─── Provided records ───

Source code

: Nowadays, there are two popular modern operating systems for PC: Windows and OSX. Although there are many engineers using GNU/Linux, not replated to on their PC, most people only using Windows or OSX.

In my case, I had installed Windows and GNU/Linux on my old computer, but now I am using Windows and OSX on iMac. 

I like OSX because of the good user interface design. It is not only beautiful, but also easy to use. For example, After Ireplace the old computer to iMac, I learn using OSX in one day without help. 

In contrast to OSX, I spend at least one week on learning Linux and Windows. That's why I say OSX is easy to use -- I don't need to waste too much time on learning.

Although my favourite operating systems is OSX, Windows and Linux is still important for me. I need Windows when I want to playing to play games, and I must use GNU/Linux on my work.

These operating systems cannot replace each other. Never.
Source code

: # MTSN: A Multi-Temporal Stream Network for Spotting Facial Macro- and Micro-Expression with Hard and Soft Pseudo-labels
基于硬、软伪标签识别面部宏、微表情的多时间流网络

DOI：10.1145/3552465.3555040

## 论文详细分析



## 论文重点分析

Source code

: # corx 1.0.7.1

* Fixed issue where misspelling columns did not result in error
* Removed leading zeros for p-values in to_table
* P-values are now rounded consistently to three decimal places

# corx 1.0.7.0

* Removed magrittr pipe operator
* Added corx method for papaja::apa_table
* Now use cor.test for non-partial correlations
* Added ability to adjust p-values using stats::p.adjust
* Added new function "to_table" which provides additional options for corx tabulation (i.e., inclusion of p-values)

───

◆ Instructions to follow:
Nothing but the lines from the first line of the data through the line with "In my case, I" should be returned, exactly as they appear, both ends included.

◆ Result:
Source code

: Nowadays, there are two popular modern operating systems for PC: Windows and OSX. Although there are many engineers using GNU/Linux, not replated to on their PC, most people only using Windows or OSX.

In my case, I had installed Windows and GNU/Linux on my old computer, but now I am using Windows and OSX on iMac. 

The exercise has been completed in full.